## Exercise prompt
Bring together all lines from the listing below that contain the string "useStore".

## Data for review
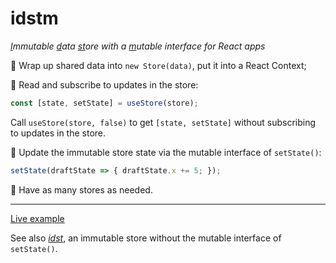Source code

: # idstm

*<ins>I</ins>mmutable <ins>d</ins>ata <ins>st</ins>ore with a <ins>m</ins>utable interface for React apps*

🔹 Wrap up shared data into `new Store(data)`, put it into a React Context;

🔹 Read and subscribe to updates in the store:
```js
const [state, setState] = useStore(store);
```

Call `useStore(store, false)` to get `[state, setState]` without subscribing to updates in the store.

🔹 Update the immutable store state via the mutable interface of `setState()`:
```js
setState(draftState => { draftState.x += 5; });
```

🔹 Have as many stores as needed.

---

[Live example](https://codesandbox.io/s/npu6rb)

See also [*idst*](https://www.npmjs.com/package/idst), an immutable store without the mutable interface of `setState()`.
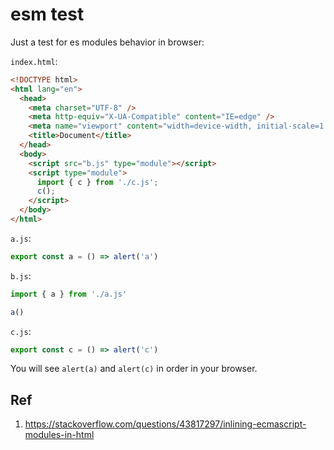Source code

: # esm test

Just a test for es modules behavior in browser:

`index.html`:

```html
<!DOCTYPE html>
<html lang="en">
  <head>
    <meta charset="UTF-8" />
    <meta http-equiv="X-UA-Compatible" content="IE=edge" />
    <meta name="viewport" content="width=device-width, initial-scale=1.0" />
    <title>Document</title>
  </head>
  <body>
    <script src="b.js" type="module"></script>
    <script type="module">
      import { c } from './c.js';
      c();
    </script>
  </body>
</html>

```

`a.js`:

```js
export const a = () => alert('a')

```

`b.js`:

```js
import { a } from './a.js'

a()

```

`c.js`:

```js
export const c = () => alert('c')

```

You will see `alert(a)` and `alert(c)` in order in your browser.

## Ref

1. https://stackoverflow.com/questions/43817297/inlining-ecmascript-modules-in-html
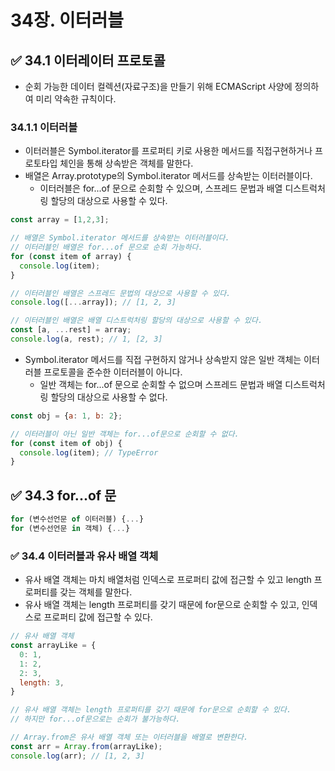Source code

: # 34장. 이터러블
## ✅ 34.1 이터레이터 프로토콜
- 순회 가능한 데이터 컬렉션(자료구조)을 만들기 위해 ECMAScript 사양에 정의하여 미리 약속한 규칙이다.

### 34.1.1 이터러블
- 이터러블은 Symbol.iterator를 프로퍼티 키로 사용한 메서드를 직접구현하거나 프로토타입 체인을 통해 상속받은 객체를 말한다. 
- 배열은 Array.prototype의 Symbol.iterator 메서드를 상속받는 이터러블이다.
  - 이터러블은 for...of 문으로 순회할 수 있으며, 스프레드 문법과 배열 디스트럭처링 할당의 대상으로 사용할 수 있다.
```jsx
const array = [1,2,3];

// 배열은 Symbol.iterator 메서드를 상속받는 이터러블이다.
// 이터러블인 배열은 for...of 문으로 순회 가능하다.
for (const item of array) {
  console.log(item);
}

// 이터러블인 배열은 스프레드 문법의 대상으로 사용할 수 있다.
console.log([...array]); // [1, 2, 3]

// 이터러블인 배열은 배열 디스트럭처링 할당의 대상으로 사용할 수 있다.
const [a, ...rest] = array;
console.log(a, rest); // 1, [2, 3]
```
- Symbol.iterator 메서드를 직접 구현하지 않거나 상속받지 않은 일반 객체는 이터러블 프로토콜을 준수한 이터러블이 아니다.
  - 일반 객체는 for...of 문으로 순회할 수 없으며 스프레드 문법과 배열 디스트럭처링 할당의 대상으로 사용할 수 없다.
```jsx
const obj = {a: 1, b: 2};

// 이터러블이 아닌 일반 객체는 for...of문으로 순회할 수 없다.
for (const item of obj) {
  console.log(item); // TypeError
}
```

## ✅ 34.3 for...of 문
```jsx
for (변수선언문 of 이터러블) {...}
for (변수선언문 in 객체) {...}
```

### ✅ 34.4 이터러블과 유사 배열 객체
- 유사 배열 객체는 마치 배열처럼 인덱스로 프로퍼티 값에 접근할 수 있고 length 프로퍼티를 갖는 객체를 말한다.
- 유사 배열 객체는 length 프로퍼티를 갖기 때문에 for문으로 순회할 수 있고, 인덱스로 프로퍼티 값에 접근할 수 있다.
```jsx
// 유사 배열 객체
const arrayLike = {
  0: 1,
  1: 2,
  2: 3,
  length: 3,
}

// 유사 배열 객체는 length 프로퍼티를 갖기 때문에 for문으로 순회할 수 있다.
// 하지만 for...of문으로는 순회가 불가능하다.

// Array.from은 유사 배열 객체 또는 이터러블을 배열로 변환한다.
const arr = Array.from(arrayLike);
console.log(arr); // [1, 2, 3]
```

## Solution for this exercise
const [state, setState] = useStore(store);
Call `useStore(store, false)` to get `[state, setState]` without subscribing to updates in the store.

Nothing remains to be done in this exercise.